Quando alguém parte antes ou no tempo certo, a gente vê o tempo nessa partida. Despertou-me muito recentemente para o tempo a partida do ator Tarcísio Meira. Mas não por ser Tarcísio Meira, companheiro de longo tempo de Glória Menezes. Mas porque vi nele o tempo. O tempo de Irmãos Coragem, uma novela em preto e branco, que fazia a família se reunir nas rústicas ou requintadas salas, com os televizinhos, para acompanhar o drama escrito por Janeth Clair e a direção de Daniel Filho. Ouvia-se o tema musical da abertura, de autoria do maranhense Nonato Buzar, artista de grandes canções consagradas na voz de Simonal, no período em que o intérprete de O País Tropical enveredou pelo som da pilantragem. Eram os anos setenta, tempo em que o Brasil, calçando as chuteiras, fora ao México para ensinar o mundo como se jogava futebol. Época do tri, com Pelé, Tostão, Rivelino, Jairzinho, Clodoaldo, Gerson e mais um monte de craques, vistos daqui, pela primeira vez, ao vivo, numa Copa do Mundo, a sagrarem-se campeões. Nesse tempo, além da seleção brasileira, dos Irmãos Coragem, de Chacrinha, Flávio Cavalcanti, os festivais de música popular brasileira, com Chico Buarque, Caetano, Gil, Os Mutantes, Milton Nascimento, fazendo da vida uma inesquecível Travessia, ao lado da Banda e de Alegria, Alegria, era o tempo da inteligência, da arte, ainda que convivendo com as atrocidades da ditadura, que se encontrava no auge da repressão e do cárcere sem habeas corpus.

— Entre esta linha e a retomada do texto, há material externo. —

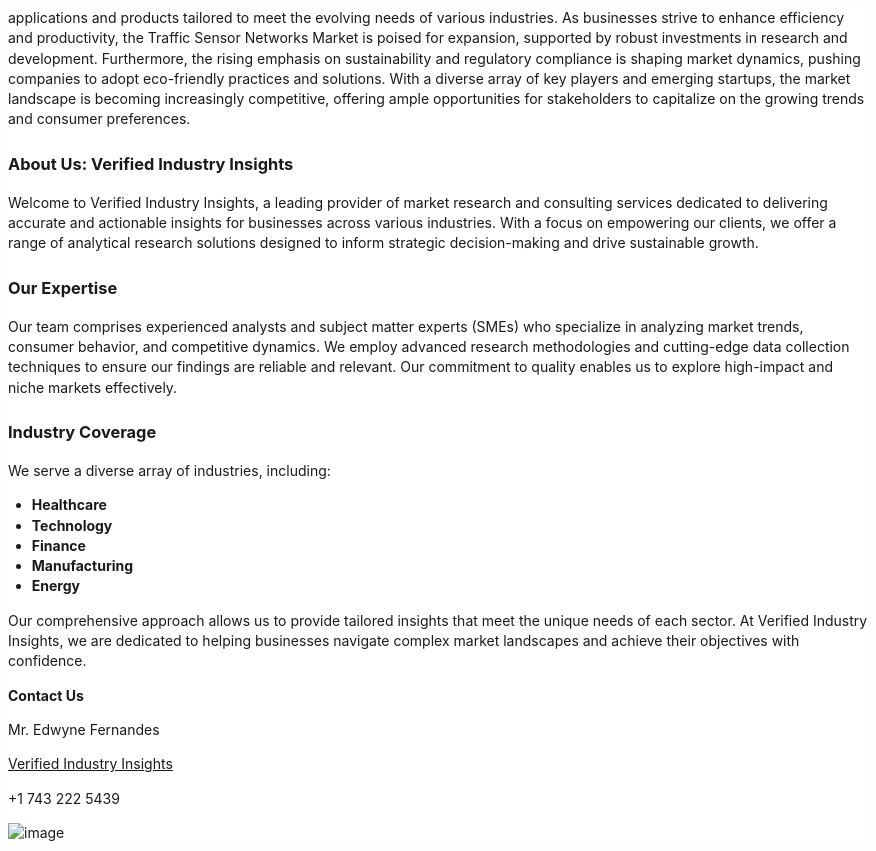 applications and products tailored to meet the evolving needs of various industries. As businesses strive to enhance efficiency and productivity, the Traffic Sensor Networks Market is poised for expansion, supported by robust investments in research and development. Furthermore, the rising emphasis on sustainability and regulatory compliance is shaping market dynamics, pushing companies to adopt eco-friendly practices and solutions. With a diverse array of key players and emerging startups, the market landscape is becoming increasingly competitive, offering ample opportunities for stakeholders to capitalize on the growing trends and consumer preferences.</p><h3>About Us: Verified Industry Insights</h3><p>Welcome to Verified Industry Insights, a leading provider of market research and consulting services dedicated to delivering accurate and actionable insights for businesses across various industries. With a focus on empowering our clients, we offer a range of analytical research solutions designed to inform strategic decision-making and drive sustainable growth.</p><h3>Our Expertise</h3><p>Our team comprises experienced analysts and subject matter experts (SMEs) who specialize in analyzing market trends, consumer behavior, and competitive dynamics. We employ advanced research methodologies and cutting-edge data collection techniques to ensure our findings are reliable and relevant. Our commitment to quality enables us to explore high-impact and niche markets effectively.</p><h3>Industry Coverage</h3><p>We serve a diverse array of industries, including:</p><ul><li><strong>Healthcare</strong></li><li><strong>Technology</strong></li><li><strong>Finance</strong></li><li><strong>Manufacturing</strong></li><li><strong>Energy</strong></li></ul><p>Our comprehensive approach allows us to provide tailored insights that meet the unique needs of each sector. At Verified Industry Insights, we are dedicated to helping businesses navigate complex market landscapes and achieve their objectives with confidence.</p><p><strong>Contact Us</strong></p><p>Mr. Edwyne Fernandes</p><p><a href="https://www.verifiedindustryinsights.com/">Verified Industry Insights</a></p><p>+1 743 222 5439</p>
![image](https://github.com/user-attachments/assets/a092e727-0b35-42ec-8b05-ec3c4117e595)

Mas, devo dizer: há tempo pra tudo; há sempre um tempo que não perde o tempo de ser lembrado; há sempre um tempo pra alguma coisa. Lembram-se do tempo do ri-ri. O que é esse tempo do ri-ri? A lembrança se esgarça no tempo. Hoje, de uso democrático, No tempo da brilhantina, era de uso feminista, apenas nas roupas das mulheres. Modernizou-se – o tempo se moderniza, às vezes - e se propagou de tal maneira que é visto em tudo em que é lugar: bolsa, blusa, calça, camisa, roupas íntimas, bermuda e tantas outras coisas. A sua nobre função é facilitar a nossa vida. Não se compõe de laços ou de botões. Surgiu com finalidade revolucionária, para desbancar essas coisas dos tempos antigos. Em conclusão, porque o tempo urge: naquele tempo, chamavam-no ri-ri. Nos nossos tempos, fecho éclair. Foi do meu tempo e continua no tempo. Ainda assim, lutemos a favor ou contra o tempo, mesmo que sem lenço ou sem documentos, tomando coca-cola ou suco de carambola, por favor, sem continência, mas com toda civilidade, porque ainda há tempo de se combater e em tempo.